═══ DATA FOR ANALYSIS
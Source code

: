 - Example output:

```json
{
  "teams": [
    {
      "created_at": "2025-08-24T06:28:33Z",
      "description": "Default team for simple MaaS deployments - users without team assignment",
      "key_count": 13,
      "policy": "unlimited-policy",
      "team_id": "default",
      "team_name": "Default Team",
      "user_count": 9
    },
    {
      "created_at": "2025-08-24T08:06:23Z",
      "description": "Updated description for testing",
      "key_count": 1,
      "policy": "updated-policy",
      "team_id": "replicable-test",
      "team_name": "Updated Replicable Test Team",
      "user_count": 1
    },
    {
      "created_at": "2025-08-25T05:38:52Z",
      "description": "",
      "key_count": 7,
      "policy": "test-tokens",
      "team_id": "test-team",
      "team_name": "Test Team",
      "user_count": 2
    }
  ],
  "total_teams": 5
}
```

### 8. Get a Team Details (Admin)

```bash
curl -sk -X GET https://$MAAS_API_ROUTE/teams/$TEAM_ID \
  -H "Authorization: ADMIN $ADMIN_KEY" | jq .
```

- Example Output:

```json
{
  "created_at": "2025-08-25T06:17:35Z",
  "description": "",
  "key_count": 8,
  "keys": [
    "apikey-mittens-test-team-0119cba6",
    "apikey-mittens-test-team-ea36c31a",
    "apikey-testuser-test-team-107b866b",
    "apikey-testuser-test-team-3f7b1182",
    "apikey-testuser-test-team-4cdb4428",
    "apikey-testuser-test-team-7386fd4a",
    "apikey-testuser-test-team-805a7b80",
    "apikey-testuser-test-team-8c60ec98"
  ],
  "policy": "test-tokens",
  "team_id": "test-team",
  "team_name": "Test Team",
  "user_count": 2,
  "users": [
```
══════
TASK DETAILS:
Scan the records above for the string "testuser", and copy every line where it turns up.

EXPECTED ANSWER:
    "apikey-testuser-test-team-107b866b",
    "apikey-testuser-test-team-3f7b1182",
    "apikey-testuser-test-team-4cdb4428",
    "apikey-testuser-test-team-7386fd4a",
    "apikey-testuser-test-team-805a7b80",
    "apikey-testuser-test-team-8c60ec98"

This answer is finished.